Gli Avion hanno trattato questa faccenda estremamente personale con pudore. “Non abbiamo voluto attribuirle un valore simbolico”. Hanno optato per non sostituire Mesolella con un altro chitarrista, scegliendo invece di coinvolgere il pianista e tastierista Duilio Galioto, dall’Orchestra di Piazza Vittorio che con Peppe D’Argenzio plasma il suono di “Privé”, e richiamando in servizio, diciamo così, Mario Tronco. “Duilio è più giovane di noi”, spiega D’Argenzio, “è quasi una staffetta. Avevamo la curiosità di sentire come tornavano le nostre cose attraverso la sensibilità d’un musicista che è cresciuto ascoltandoci”.

Il risultato è un album diviso in due. Da una parte canzoni cupe e potenti, dall’altra brani più leggeri in cui il gruppo lascia intravedere una possibilità di pacificazione. “Abbiamo dotato il disco di due anime, una più scura e una più solare. Qualche volta configgono, però ci sembra raccontino bene la nostra storia degli ultimi anni, anche quella personale. Le canzoni servono ad orientare la memoria, a dare identità, a condividere con gli altri. Il racconto obbliga al confronto con sé stessi”.

Nei testi ricorrono domande rivolte a Dio e sul mestiere di autore di canzoni. “E su tutte aleggia una domanda sulla parola. Oggi la parola è esaurita nel suo significato, ma resta l’unica possibilità concreta che ci rimane nelle relazioni. Nel momento in cui ci rivolgiamo all’altro, ci prendiamo delle responsabilità nei suoi confronti. La domanda quindi è: quanto la parola ha ancora la capacità di narrare noi stessi e di rappresentare il mondo? È una speranza e al tempo stesso un grande limite.
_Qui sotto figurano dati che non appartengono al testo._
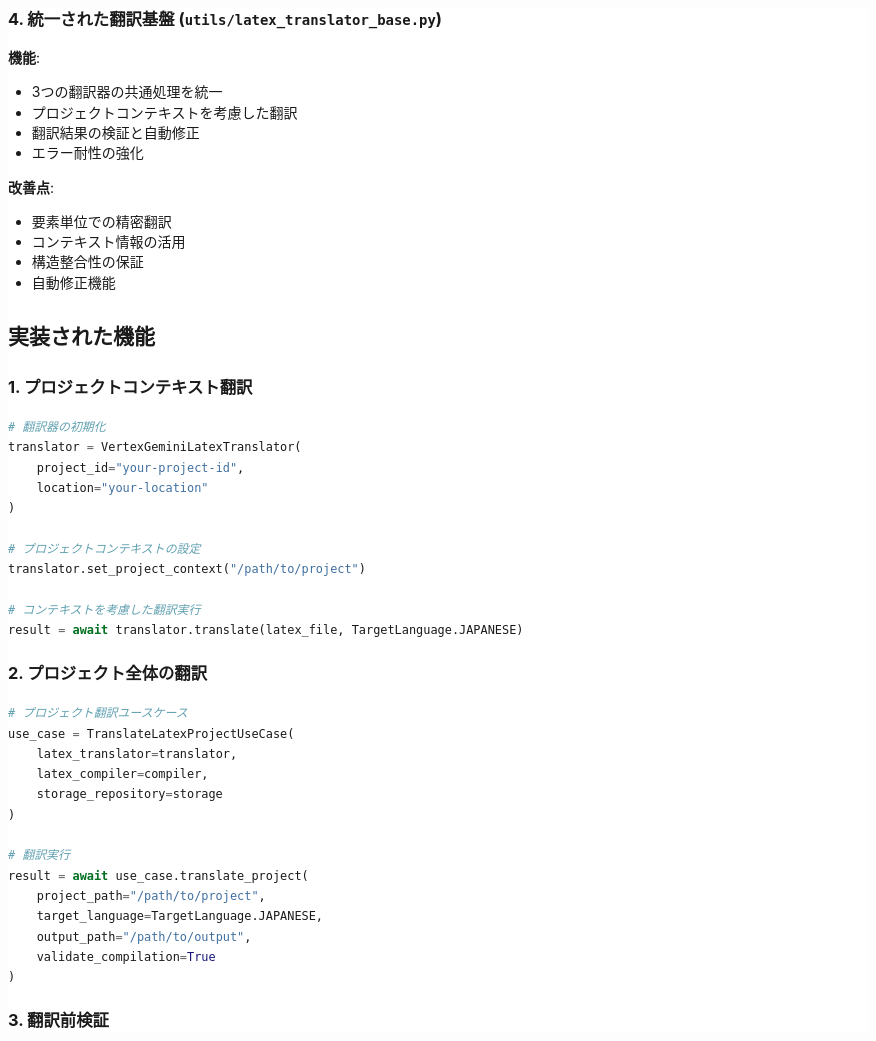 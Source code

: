 ### 4. 統一された翻訳基盤 (`utils/latex_translator_base.py`)

**機能**:
- 3つの翻訳器の共通処理を統一
- プロジェクトコンテキストを考慮した翻訳
- 翻訳結果の検証と自動修正
- エラー耐性の強化

**改善点**:
- 要素単位での精密翻訳
- コンテキスト情報の活用
- 構造整合性の保証
- 自動修正機能

## 実装された機能

### 1. プロジェクトコンテキスト翻訳

```python
# 翻訳器の初期化
translator = VertexGeminiLatexTranslator(
    project_id="your-project-id",
    location="your-location"
)

# プロジェクトコンテキストの設定
translator.set_project_context("/path/to/project")

# コンテキストを考慮した翻訳実行
result = await translator.translate(latex_file, TargetLanguage.JAPANESE)
```

### 2. プロジェクト全体の翻訳

```python
# プロジェクト翻訳ユースケース
use_case = TranslateLatexProjectUseCase(
    latex_translator=translator,
    latex_compiler=compiler,
    storage_repository=storage
)

# 翻訳実行
result = await use_case.translate_project(
    project_path="/path/to/project",
    target_language=TargetLanguage.JAPANESE,
    output_path="/path/to/output",
    validate_compilation=True
)
```

### 3. 翻訳前検証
Noi cantiamo questo limite e alimentiamo il desiderio di superarlo”

“Privé”, la canzone, racconta le fragilità di un uomo maturo. E “Privé” è stato scelto come titolo dal significato ambivalente che rappresenta sia la necessità di usare storie private per leggere vicende collettive, sia la volontà di ristabilire un confine tra privato e pubblico, ritrovare una forma d’intimità nel fare musica, cercando di trasmettere esperienze profonde. “E poi”, dice Servillo, “il titolo evoca anche la parola privilegio. Dopo trent’anni, fare canzoni e pubblicare un disco è precisamente questo: un privilegio”.
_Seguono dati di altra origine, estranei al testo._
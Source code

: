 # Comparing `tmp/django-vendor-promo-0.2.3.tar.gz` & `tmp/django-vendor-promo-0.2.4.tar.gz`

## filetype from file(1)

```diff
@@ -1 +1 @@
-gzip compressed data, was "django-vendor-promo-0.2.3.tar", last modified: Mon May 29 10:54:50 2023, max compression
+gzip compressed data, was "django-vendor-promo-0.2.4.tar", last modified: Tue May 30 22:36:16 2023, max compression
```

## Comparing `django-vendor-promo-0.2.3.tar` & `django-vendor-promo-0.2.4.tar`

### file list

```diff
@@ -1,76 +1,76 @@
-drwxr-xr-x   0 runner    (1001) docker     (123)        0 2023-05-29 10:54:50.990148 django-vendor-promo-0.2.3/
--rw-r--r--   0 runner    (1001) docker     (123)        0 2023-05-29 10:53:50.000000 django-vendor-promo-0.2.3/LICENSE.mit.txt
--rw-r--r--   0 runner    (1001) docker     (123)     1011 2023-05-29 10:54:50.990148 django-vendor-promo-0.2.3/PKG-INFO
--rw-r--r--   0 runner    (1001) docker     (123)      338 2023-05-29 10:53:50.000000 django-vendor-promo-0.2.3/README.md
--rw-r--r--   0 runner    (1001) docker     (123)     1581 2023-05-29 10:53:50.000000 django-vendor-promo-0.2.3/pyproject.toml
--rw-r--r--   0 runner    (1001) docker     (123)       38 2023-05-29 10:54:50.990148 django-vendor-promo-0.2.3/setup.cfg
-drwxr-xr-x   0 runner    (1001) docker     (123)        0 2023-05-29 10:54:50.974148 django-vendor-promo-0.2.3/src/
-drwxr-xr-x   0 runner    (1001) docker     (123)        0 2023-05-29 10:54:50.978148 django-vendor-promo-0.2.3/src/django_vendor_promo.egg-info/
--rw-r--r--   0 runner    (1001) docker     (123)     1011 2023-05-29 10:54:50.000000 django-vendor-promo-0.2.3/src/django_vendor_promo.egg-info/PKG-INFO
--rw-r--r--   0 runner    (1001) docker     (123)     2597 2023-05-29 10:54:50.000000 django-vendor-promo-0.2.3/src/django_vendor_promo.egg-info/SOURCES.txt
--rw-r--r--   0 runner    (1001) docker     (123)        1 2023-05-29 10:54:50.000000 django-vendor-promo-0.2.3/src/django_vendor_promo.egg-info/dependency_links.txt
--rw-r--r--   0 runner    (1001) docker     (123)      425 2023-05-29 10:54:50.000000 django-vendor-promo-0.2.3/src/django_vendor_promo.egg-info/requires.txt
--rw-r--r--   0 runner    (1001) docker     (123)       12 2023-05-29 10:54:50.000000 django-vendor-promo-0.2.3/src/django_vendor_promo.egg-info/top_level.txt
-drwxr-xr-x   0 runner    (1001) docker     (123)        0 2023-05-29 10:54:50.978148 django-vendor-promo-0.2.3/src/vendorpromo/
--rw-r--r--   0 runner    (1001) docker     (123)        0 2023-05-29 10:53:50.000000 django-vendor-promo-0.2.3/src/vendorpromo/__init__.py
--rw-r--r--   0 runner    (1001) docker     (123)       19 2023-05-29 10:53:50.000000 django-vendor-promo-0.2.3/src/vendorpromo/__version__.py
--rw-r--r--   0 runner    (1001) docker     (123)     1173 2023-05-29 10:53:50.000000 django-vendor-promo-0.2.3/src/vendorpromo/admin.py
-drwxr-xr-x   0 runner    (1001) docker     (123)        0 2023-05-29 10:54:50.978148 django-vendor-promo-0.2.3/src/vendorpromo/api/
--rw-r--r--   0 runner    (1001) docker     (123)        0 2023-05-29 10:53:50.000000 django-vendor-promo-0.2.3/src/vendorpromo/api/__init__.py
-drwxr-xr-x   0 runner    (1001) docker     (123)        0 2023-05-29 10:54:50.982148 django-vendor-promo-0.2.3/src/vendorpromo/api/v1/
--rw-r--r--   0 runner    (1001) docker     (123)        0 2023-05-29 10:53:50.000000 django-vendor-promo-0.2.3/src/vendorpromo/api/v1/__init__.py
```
Dopo una data zero a Piangipane (RA) il 15 giugno, gli Avion Travel debutteranno il 16 all’Auditorium Fondazione Cariplo di Milano, per poi suonare fra giugno e luglio a Napoli, Fiesole (FI), Parma, Roma, Anacapri (NA), Ceglie Messapica (BR). “Ora”, dice D’Argenzio, “vogliamo vedere dove questo disco andrà a finire”.